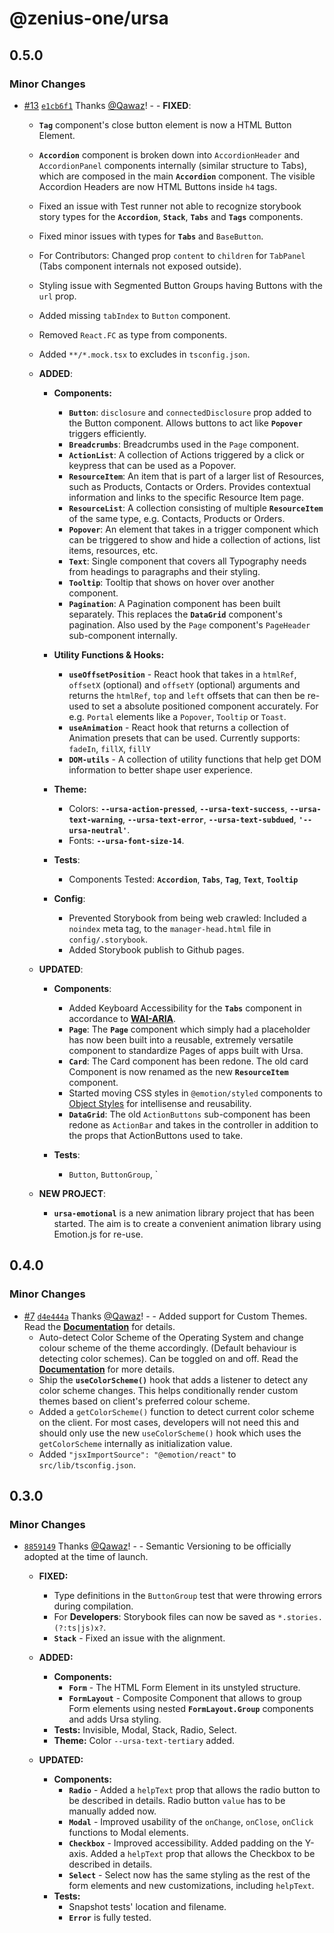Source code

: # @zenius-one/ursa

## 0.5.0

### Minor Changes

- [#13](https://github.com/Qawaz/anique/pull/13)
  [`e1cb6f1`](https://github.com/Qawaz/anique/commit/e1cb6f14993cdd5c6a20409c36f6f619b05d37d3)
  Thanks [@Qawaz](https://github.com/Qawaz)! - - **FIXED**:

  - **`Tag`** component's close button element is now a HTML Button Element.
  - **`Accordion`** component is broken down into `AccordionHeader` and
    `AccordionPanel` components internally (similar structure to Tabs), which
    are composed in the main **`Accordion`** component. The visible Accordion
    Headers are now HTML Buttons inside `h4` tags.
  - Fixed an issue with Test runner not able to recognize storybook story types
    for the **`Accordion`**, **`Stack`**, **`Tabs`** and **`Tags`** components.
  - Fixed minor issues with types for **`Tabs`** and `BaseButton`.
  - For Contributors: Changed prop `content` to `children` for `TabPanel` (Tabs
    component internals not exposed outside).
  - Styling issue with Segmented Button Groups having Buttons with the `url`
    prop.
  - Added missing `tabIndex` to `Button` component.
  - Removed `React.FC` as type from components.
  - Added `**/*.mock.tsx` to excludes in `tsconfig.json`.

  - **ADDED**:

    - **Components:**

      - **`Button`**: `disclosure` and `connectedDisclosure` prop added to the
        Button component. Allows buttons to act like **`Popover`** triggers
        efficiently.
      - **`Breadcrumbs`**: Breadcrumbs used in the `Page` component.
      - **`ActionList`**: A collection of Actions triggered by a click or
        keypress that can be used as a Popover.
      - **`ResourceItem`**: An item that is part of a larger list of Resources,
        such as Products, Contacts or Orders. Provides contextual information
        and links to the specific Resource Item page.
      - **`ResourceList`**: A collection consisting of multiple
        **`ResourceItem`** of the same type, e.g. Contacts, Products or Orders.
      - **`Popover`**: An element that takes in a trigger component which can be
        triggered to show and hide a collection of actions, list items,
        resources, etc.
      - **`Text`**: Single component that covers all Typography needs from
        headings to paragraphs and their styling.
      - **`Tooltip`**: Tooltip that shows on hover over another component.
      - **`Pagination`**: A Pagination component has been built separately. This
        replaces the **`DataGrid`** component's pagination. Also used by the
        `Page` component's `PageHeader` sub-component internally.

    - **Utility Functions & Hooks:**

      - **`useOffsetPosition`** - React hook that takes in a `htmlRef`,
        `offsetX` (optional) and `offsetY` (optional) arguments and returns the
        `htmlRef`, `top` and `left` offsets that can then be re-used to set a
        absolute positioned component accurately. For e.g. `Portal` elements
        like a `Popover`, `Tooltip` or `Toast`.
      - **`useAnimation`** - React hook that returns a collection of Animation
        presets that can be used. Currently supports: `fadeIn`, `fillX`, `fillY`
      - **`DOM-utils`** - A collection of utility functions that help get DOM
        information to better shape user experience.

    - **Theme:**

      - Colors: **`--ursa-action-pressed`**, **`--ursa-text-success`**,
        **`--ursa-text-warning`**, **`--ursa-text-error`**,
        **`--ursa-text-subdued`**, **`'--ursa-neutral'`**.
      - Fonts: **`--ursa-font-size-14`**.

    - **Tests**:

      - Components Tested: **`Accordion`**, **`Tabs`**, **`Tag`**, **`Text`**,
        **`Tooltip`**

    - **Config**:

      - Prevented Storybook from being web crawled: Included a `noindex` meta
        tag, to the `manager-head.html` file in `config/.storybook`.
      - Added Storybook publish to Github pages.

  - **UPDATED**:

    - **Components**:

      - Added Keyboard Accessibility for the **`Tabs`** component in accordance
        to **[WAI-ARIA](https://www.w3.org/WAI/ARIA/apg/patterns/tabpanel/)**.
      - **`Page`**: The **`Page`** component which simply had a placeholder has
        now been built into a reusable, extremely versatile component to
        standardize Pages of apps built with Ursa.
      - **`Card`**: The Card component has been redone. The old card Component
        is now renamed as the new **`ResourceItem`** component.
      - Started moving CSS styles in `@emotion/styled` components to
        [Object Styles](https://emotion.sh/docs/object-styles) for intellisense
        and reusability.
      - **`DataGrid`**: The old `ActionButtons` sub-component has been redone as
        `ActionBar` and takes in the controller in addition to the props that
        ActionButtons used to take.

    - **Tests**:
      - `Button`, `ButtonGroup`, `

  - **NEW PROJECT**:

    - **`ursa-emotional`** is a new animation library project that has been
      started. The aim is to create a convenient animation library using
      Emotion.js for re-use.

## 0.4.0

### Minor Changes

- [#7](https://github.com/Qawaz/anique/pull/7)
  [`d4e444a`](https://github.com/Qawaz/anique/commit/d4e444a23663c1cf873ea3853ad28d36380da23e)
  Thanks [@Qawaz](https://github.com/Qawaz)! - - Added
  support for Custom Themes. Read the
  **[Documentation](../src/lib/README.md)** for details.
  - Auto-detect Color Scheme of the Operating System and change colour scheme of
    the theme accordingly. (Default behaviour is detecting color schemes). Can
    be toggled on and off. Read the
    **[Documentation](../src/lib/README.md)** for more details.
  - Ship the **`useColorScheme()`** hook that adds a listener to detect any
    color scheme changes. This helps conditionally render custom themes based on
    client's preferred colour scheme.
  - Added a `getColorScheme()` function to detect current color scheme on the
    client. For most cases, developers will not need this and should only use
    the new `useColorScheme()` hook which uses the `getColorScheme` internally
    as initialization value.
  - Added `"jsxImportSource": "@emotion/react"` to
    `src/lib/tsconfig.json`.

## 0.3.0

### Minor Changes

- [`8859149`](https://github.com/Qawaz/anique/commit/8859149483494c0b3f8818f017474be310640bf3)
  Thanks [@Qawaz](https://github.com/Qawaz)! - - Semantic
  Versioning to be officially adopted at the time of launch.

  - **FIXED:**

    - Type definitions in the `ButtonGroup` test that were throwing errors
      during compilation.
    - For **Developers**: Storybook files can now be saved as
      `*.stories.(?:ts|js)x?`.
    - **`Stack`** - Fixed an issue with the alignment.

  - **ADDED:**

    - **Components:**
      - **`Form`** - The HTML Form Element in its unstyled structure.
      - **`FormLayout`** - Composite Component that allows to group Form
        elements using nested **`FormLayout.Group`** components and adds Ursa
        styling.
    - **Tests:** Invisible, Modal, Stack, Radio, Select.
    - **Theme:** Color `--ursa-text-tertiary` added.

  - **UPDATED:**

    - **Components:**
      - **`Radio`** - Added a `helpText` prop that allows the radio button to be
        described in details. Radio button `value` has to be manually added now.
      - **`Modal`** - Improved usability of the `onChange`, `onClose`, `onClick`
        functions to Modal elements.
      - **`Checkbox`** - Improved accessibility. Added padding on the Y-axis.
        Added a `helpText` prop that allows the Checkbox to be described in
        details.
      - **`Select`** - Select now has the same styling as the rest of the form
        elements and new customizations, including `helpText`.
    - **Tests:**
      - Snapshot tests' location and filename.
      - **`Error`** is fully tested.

= = = =

Leave the pictures aside and give the records above back word for word.

• ANSWER SPACE
Source code

: # @zenius-one/ursa

## 0.5.0

### Minor Changes

- [#13](https://github.com/Qawaz/anique/pull/13)
  [`e1cb6f1`](https://github.com/Qawaz/anique/commit/e1cb6f14993cdd5c6a20409c36f6f619b05d37d3)
  Thanks [@Qawaz](https://github.com/Qawaz)! - - **FIXED**:

  - **`Tag`** component's close button element is now a HTML Button Element.
  - **`Accordion`** component is broken down into `AccordionHeader` and
    `AccordionPanel` components internally (similar structure to Tabs), which
    are composed in the main **`Accordion`** component. The visible Accordion
    Headers are now HTML Buttons inside `h4` tags.
  - Fixed an issue with Test runner not able to recognize storybook story types
    for the **`Accordion`**, **`Stack`**, **`Tabs`** and **`Tags`** components.
  - Fixed minor issues with types for **`Tabs`** and `BaseButton`.
  - For Contributors: Changed prop `content` to `children` for `TabPanel` (Tabs
    component internals not exposed outside).
  - Styling issue with Segmented Button Groups having Buttons with the `url`
    prop.
  - Added missing `tabIndex` to `Button` component.
  - Removed `React.FC` as type from components.
  - Added `**/*.mock.tsx` to excludes in `tsconfig.json`.

  - **ADDED**:

    - **Components:**

      - **`Button`**: `disclosure` and `connectedDisclosure` prop added to the
        Button component. Allows buttons to act like **`Popover`** triggers
        efficiently.
      - **`Breadcrumbs`**: Breadcrumbs used in the `Page` component.
      - **`ActionList`**: A collection of Actions triggered by a click or
        keypress that can be used as a Popover.
      - **`ResourceItem`**: An item that is part of a larger list of Resources,
        such as Products, Contacts or Orders. Provides contextual information
        and links to the specific Resource Item page.
      - **`ResourceList`**: A collection consisting of multiple
        **`ResourceItem`** of the same type, e.g. Contacts, Products or Orders.
      - **`Popover`**: An element that takes in a trigger component which can be
        triggered to show and hide a collection of actions, list items,
        resources, etc.
      - **`Text`**: Single component that covers all Typography needs from
        headings to paragraphs and their styling.
      - **`Tooltip`**: Tooltip that shows on hover over another component.
      - **`Pagination`**: A Pagination component has been built separately. This
        replaces the **`DataGrid`** component's pagination. Also used by the
        `Page` component's `PageHeader` sub-component internally.

    - **Utility Functions & Hooks:**

      - **`useOffsetPosition`** - React hook that takes in a `htmlRef`,
        `offsetX` (optional) and `offsetY` (optional) arguments and returns the
        `htmlRef`, `top` and `left` offsets that can then be re-used to set a
        absolute positioned component accurately. For e.g. `Portal` elements
        like a `Popover`, `Tooltip` or `Toast`.
      - **`useAnimation`** - React hook that returns a collection of Animation
        presets that can be used. Currently supports: `fadeIn`, `fillX`, `fillY`
      - **`DOM-utils`** - A collection of utility functions that help get DOM
        information to better shape user experience.

    - **Theme:**

      - Colors: **`--ursa-action-pressed`**, **`--ursa-text-success`**,
        **`--ursa-text-warning`**, **`--ursa-text-error`**,
        **`--ursa-text-subdued`**, **`'--ursa-neutral'`**.
      - Fonts: **`--ursa-font-size-14`**.

    - **Tests**:

      - Components Tested: **`Accordion`**, **`Tabs`**, **`Tag`**, **`Text`**,
        **`Tooltip`**

    - **Config**:

      - Prevented Storybook from being web crawled: Included a `noindex` meta
        tag, to the `manager-head.html` file in `config/.storybook`.
      - Added Storybook publish to Github pages.

  - **UPDATED**:

    - **Components**:

      - Added Keyboard Accessibility for the **`Tabs`** component in accordance
        to **[WAI-ARIA](https://www.w3.org/WAI/ARIA/apg/patterns/tabpanel/)**.
      - **`Page`**: The **`Page`** component which simply had a placeholder has
        now been built into a reusable, extremely versatile component to
        standardize Pages of apps built with Ursa.
      - **`Card`**: The Card component has been redone. The old card Component
        is now renamed as the new **`ResourceItem`** component.
      - Started moving CSS styles in `@emotion/styled` components to
        [Object Styles](https://emotion.sh/docs/object-styles) for intellisense
        and reusability.
      - **`DataGrid`**: The old `ActionButtons` sub-component has been redone as
        `ActionBar` and takes in the controller in addition to the props that
        ActionButtons used to take.

    - **Tests**:
      - `Button`, `ButtonGroup`, `

  - **NEW PROJECT**:

    - **`ursa-emotional`** is a new animation library project that has been
      started. The aim is to create a convenient animation library using
      Emotion.js for re-use.

## 0.4.0

### Minor Changes

- [#7](https://github.com/Qawaz/anique/pull/7)
  [`d4e444a`](https://github.com/Qawaz/anique/commit/d4e444a23663c1cf873ea3853ad28d36380da23e)
  Thanks [@Qawaz](https://github.com/Qawaz)! - - Added
  support for Custom Themes. Read the
  **[Documentation](../src/lib/README.md)** for details.
  - Auto-detect Color Scheme of the Operating System and change colour scheme of
    the theme accordingly. (Default behaviour is detecting color schemes). Can
    be toggled on and off. Read the
    **[Documentation](../src/lib/README.md)** for more details.
  - Ship the **`useColorScheme()`** hook that adds a listener to detect any
    color scheme changes. This helps conditionally render custom themes based on
    client's preferred colour scheme.
  - Added a `getColorScheme()` function to detect current color scheme on the
    client. For most cases, developers will not need this and should only use
    the new `useColorScheme()` hook which uses the `getColorScheme` internally
    as initialization value.
  - Added `"jsxImportSource": "@emotion/react"` to
    `src/lib/tsconfig.json`.

## 0.3.0

### Minor Changes

- [`8859149`](https://github.com/Qawaz/anique/commit/8859149483494c0b3f8818f017474be310640bf3)
  Thanks [@Qawaz](https://github.com/Qawaz)! - - Semantic
  Versioning to be officially adopted at the time of launch.

  - **FIXED:**

    - Type definitions in the `ButtonGroup` test that were throwing errors
      during compilation.
    - For **Developers**: Storybook files can now be saved as
      `*.stories.(?:ts|js)x?`.
    - **`Stack`** - Fixed an issue with the alignment.

  - **ADDED:**

    - **Components:**
      - **`Form`** - The HTML Form Element in its unstyled structure.
      - **`FormLayout`** - Composite Component that allows to group Form
        elements using nested **`FormLayout.Group`** components and adds Ursa
        styling.
    - **Tests:** Invisible, Modal, Stack, Radio, Select.
    - **Theme:** Color `--ursa-text-tertiary` added.

  - **UPDATED:**

    - **Components:**
      - **`Radio`** - Added a `helpText` prop that allows the radio button to be
        described in details. Radio button `value` has to be manually added now.
      - **`Modal`** - Improved usability of the `onChange`, `onClose`, `onClick`
        functions to Modal elements.
      - **`Checkbox`** - Improved accessibility. Added padding on the Y-axis.
        Added a `helpText` prop that allows the Checkbox to be described in
        details.
      - **`Select`** - Select now has the same styling as the rest of the form
        elements and new customizations, including `helpText`.
    - **Tests:**
      - Snapshot tests' location and filename.
      - **`Error`** is fully tested.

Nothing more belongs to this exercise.